Notably, although resuscitation guidelines provide exact rates, depths, and ratios of compressions to ventilations, these recommendations are largely based on consensus. There are no randomized control studies comparing the impact of exact ratios, frequencies, or depths of compressions on survival. Rather than focusing on strict adherence to exact guidelines, we recommend focusing on promptly recognizing the need for compressions and then administering rapid compressions over the lower sternum with minimal interruptions. Practice is critical to maintaining quality, as most individual clinicians have limited real patient experience; in a busy pediatric ED, clinicians averaged 3 minutes of compressions per year. ,
The AHA recommends feedback, as it improves the quality of compressions. Quantitative feedback is most helpful because qualitative assessments can be difficult. During simulated arrests, emergency clinicians significantly overestimated compression depth and rate while underestimating pauses.

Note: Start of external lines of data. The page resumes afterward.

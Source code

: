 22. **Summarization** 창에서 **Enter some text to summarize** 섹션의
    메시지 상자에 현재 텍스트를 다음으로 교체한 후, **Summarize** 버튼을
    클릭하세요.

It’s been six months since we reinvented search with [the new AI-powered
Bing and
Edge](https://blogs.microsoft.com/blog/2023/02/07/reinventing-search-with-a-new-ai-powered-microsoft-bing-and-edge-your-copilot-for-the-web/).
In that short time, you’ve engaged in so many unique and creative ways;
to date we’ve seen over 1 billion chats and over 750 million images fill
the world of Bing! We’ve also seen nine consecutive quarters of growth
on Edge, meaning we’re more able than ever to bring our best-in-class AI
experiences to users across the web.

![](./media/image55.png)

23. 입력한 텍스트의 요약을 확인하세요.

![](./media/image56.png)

Accelerometers and force sensors provide real-time data on compression rate and force. These feedback devices improve adherence with compression guidelines amongst children in simulated cardiac arrest. The presence of a coach providing verbal feedback augments feedback devices in simulated arrests. End-tidal carbon dioxide (ETCO 2 ) also serves as an adjunct measure of the adequacy of compressions. , In the low-flow state of CPR, the flow of venous blood to the lungs serves as the rate-limiting step for the elimination of CO 2 as opposed to ventilation. As a result, exhaled CO 2 increases with cardiac output, and the AHA recommends titration to greater than 20 mm Hg, although an observational study of in-hospital pediatric arrest found levels greater than 20 mm Hg were not associated with survival. Despite proven benefits, less than 5% of hospitals employ feedback devices regularly during resuscitation.